Friday, April 23, 2010

New Beginnings

I still don't have the address to the church for Alex and Breyna's baptism but will post as soon as I find out. I know it is the church kind of by Weber High on 500 W.

Now to my post:
I have decided to do an emotional clean up on my life. I have found through a friend's death and a recent illness that a friend's baby may have....life is precious and I'm scared to death that our life can be taken at anytime. I want to be in an emotionally stable place when I pass and thus I have been doing alot of thinking. The following is only part of some thinking I have been doing.

I have had a very heavy heart most of my life. I have 2 seperate families as my mother and father divorced when I was a baby. I have alway felt that when I was with each family that I couldn't really talk about or love the other family while in their presence. I grew up always feeling like I didn't know where I belonged because I felt like I only 1/2 belonged to each side.


When I was 15 years old I moved in with my dad during the summer. That summer he met and married his current wife who had 4 kids. After she and her kids moved in, I had a friend that I snuck out to be with one night at the advice of my older step sister who in turn went and woke up my dad and told him. Things got crazy and I went back to live with my mom. They never spoke to me again. They moved to Kentucky. It wasn't until I had my 2 children that we let each other back in each others lives. I whole heartedly gave my all to try and make the relationship work. When I moved to Alabama to be with my husband something changed. We no longer really kept as good track anymore. But we were on each others face.book and I still felt I could get in contact if needed. Well, everyday I'm hurt because I see their comments to my step-mom's kids and how they are and I have made numerous posts and messages without anything in return.

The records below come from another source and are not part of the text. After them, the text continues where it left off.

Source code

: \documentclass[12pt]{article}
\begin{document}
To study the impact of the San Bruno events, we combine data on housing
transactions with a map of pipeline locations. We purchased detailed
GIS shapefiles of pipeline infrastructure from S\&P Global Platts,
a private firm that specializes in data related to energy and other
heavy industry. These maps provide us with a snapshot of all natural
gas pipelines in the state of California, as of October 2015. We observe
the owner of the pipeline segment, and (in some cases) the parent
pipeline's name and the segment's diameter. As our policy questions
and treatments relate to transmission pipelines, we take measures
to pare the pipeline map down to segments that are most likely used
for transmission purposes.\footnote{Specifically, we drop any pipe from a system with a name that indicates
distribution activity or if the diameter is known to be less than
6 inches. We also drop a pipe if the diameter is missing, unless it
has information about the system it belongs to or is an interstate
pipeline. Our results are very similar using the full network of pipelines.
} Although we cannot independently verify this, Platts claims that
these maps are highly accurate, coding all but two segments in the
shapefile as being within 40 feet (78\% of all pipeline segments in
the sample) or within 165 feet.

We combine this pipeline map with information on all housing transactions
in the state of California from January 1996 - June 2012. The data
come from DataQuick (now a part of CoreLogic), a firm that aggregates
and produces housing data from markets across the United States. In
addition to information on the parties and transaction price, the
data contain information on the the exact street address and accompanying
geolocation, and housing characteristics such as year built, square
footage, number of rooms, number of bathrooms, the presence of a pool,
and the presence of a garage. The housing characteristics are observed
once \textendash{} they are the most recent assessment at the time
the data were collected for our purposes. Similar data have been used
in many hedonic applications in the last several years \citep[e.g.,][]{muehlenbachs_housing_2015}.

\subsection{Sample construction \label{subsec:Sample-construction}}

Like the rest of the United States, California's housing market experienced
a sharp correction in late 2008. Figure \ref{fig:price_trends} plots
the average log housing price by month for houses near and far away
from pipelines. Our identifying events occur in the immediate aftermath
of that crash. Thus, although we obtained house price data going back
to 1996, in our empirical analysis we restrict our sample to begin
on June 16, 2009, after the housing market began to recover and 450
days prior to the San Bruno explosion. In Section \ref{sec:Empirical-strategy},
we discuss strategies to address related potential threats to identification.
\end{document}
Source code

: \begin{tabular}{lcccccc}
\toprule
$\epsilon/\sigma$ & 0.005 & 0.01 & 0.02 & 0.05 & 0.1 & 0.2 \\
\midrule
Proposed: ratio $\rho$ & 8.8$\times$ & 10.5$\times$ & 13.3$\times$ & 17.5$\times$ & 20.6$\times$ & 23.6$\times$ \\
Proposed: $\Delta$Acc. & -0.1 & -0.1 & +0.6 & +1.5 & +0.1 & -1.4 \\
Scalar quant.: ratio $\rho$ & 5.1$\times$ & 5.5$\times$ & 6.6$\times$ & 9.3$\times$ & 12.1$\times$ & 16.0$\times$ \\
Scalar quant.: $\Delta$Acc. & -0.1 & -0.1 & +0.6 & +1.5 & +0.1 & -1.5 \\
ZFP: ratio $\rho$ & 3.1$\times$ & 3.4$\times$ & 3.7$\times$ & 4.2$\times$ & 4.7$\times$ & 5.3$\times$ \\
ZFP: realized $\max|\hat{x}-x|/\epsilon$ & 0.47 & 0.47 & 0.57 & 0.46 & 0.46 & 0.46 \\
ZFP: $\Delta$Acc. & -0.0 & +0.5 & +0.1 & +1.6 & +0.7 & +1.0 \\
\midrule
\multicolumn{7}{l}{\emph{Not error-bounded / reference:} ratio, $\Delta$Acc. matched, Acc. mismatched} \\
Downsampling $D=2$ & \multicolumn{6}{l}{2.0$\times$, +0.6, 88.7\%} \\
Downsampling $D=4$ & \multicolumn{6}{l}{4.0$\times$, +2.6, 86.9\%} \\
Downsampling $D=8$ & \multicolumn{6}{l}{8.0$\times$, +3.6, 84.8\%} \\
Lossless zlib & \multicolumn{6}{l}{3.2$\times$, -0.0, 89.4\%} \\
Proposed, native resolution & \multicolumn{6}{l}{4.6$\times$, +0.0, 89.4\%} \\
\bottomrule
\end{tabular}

As part of my NEW BEGINNINGS, I'm letting go of things that don't benefit me, my kids or my life. I deleted them off of my facebook, all of them. I actually did a pretty big overhaul and deleted all the 'friends' on my facebook that I just added because I knew them. I only left people that I really care about and actually comment and follow on. I'm tired of having this heavy burden on my heart and in my life and I just hope and pray that I wasn't hasty and made the right decision. I have been thinking about it for a very long time.

1 comment:

Christina said...

Good for you! Life is too short to waste it on people that aren't there for you.